REQUIREMENT = The answer should be each line from the entries below that has the word "which" in it.

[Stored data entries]
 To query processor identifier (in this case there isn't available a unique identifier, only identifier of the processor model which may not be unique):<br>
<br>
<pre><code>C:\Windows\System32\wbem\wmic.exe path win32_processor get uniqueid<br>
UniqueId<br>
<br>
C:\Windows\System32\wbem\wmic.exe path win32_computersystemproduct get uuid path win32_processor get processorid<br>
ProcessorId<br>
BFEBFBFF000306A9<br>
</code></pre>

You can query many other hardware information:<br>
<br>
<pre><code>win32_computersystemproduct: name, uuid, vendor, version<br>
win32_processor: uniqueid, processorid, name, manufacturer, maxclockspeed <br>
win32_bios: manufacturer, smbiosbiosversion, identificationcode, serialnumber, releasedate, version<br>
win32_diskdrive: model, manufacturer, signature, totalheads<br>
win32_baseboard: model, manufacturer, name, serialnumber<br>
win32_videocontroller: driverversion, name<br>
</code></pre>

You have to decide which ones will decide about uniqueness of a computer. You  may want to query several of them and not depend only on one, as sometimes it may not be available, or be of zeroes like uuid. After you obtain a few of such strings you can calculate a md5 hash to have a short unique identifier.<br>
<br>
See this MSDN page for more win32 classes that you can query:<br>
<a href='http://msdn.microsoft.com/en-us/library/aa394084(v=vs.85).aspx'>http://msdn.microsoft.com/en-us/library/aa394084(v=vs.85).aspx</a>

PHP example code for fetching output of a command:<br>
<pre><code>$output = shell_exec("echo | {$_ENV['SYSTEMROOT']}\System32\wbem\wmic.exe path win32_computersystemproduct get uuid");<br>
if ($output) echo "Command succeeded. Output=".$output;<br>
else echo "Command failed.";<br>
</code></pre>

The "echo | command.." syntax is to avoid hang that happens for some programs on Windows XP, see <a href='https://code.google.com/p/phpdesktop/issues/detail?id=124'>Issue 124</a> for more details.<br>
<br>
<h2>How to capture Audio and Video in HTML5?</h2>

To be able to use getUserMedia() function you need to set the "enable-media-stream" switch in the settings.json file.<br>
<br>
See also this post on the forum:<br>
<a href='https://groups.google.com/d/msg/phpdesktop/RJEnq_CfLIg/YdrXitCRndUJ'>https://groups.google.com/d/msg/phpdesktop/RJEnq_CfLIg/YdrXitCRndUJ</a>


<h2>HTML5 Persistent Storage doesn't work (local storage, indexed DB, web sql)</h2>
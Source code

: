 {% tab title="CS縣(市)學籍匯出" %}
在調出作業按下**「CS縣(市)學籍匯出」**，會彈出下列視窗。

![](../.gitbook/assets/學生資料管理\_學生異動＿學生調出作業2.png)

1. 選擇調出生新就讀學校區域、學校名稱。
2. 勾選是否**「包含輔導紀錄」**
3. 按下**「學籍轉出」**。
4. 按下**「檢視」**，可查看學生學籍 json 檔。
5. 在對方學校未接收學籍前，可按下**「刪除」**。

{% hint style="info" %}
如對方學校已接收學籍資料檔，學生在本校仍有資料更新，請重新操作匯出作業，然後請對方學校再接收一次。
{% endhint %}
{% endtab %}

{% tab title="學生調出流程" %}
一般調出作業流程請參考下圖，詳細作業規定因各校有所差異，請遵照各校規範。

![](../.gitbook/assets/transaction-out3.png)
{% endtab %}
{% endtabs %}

YOUR RESPONSE =
 To query processor identifier (in this case there isn't available a unique identifier, only identifier of the processor model which may not be unique):<br>
You have to decide which ones will decide about uniqueness of a computer. You  may want to query several of them and not depend only on one, as sometimes it may not be available, or be of zeroes like uuid. After you obtain a few of such strings you can calculate a md5 hash to have a short unique identifier.<br>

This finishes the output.